Por su parte, “La expulsión de la república, la deserción del mundo” es quizá el texto más polémico y arriesgado del volumen. Montaldo polemiza allí con las categorías de “literatura mundial” y “república mundial de las letras” (de Casanova y Franco Moretti, y sus intervenciones en la New Left Review), al preguntarse sobre lo que éstas categorías dejan ver y lo que ocultan, corriendo el eje de la reflexión de la Weltliteratur hacia Las cien obras maestras de la cultura universal –aquella serie que el intelectual guatemalteco Enrique Gómez Carrillo publicó desde Europa y para todo el mercado hispanoamericano de principios del siglo XX, como un modo de llevar las “grandes cumbres del pensamiento humano” a los nuevos sectores alfabetizados con pretensiones de ascenso social. 
Hay, con todo, una tensión irresuelta o, mejor dicho, ambivalente, a lo largo de los ensayos, y que se manifiesta claramente en el artículo final del libro; una tensión que se condensa en cierto deseo de autonomización del campo de la estética y la asunción de un protagonismo crítico un tanto problemático, en relación a la batería teórica que maneja (Rancière). Leemos en la página final: “Sin embargo, la relación que la estética mantiene con la política sigue siendo un problema que no es fácil sacar de la discusión pues es una de las zonas ciegas de nuestro presente. (…) Por ello mismo, la Argentina sigue siendo una cultura de la experimentación que no puede sino moverse en territorios de riesgo, en esas zonas que nos ayudan a percibir aquello que queda fuera del campo de lo visible.” En esta coyuntura, el lugar crítico invocado es el de un ejercicio reflexivo que venga a arrojar luz sobre “experimentos” culturales insertados desde el vamos en un fuera de foco: “territorios minados por la inestabilidad de la política y la cultura, la construcción de zonas ciegas, que requieren de nuevas formas de percepción para ser visualizadas.” No obstante, los casos abordados en “El país de la estética” gozan de luz propia (el cine de Lisandro Alonso, La novela luminosa, de Levrero) y otros, además, de reflectores (Estación Pringles , el proyecto editorial Eloísa Cartonera) que contradicen o ponen en jaque tal postulación: “El país del desacuerdo, no es otro que el territorio donde se confrontan la cultura, la política y la estética, y en esa confrontación se construyen las zonas ciegas, sin control, donde los experimentos se radicalizan.”

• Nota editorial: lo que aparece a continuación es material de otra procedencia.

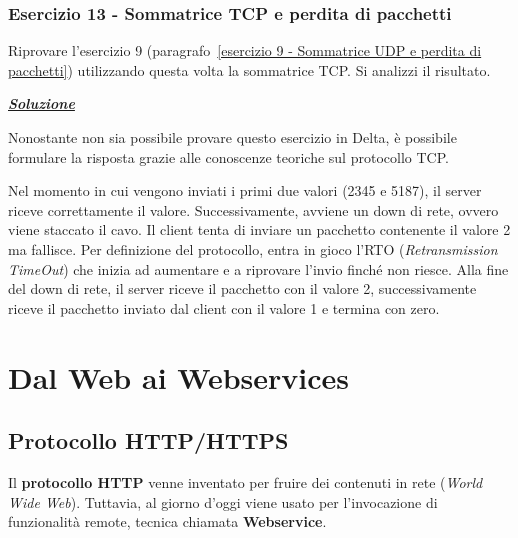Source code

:\documentclass[a4paper]{article}
\begin{document}
	\subsubsection{Esercizio 13 - Sommatrice TCP e perdita di pacchetti}
	
	Riprovare l'esercizio 9 (paragrafo~\ref{esercizio 9 - Sommatrice UDP e perdita di pacchetti}) utilizzando questa volta la sommatrice TCP. Si analizzi il risultato.\newline
	
	\noindent
	\textcolor{Green4}{\textbf{\emph{\underline{Soluzione}}}}\newline
	
	\noindent
	Nonostante non sia possibile provare questo esercizio in Delta, è possibile formulare la risposta grazie alle conoscenze teoriche sul protocollo TCP.\newline
	
	\noindent
	Nel momento in cui vengono inviati i primi due valori (2345 e 5187), il server riceve correttamente il valore. Successivamente, avviene un down di rete, ovvero viene staccato il cavo. Il client tenta di inviare un pacchetto contenente il valore 2 ma fallisce. Per definizione del protocollo, entra in gioco l'RTO (\emph{Retransmission TimeOut}) che inizia ad aumentare e a riprovare l'invio finché non riesce. Alla fine del down di rete, il server riceve il pacchetto con il valore 2, successivamente riceve il pacchetto inviato dal client con il valore 1 e termina con zero.










	
	\newpage

	\section{Dal Web ai Webservices}
	
	\subsection{Protocollo HTTP/HTTPS}
	
	Il \textcolor{Red3}{\textbf{protocollo HTTP}} venne inventato per fruire dei contenuti in rete (\emph{World Wide Web}). Tuttavia, al giorno d'oggi viene usato per l'invocazione di funzionalità remote, tecnica chiamata \textbf{Webservice}.\newline
	
\end{document}
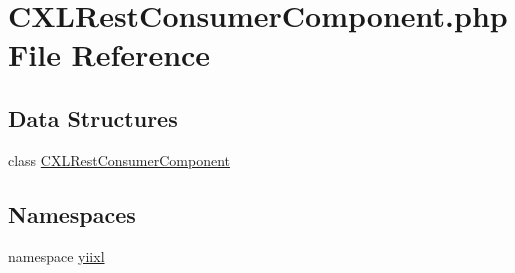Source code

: \hypertarget{CXLRestConsumerComponent_8php}{
\section{CXLRestConsumerComponent.php File Reference}
\label{CXLRestConsumerComponent_8php}
}
\subsection*{Data Structures}
\begin{DoxyCompactItemize}
\item 
class \hyperlink{classCXLRestConsumerComponent}{CXLRestConsumerComponent}
\end{DoxyCompactItemize}
\subsection*{Namespaces}
\begin{DoxyCompactItemize}
\item 
namespace \hyperlink{namespaceyiixl}{yiixl}
\end{DoxyCompactItemize}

He dicho –en el primer acápite– “racionalidad psiconalítica”, y la mención no es casual. En El inconsciente estético (2001) el filósofo Jacques Rancière desnaturaliza el modus operandi del psiconálisis freudiano al poner en evidencia la “racionalidad estética” (inconsciente) sobre el que esa ficción se asienta, extremando así la demanda de una noción de autoría fuerte, ya postulada en su libro En los bordes de lo político (1998). La asunción de un lugar de la crítica autollamada a morigerar una falta o carencia supone una noción de autoría débil, que poco tiene que ver con ese primer desacuerdo del que nacería la política –y la estética.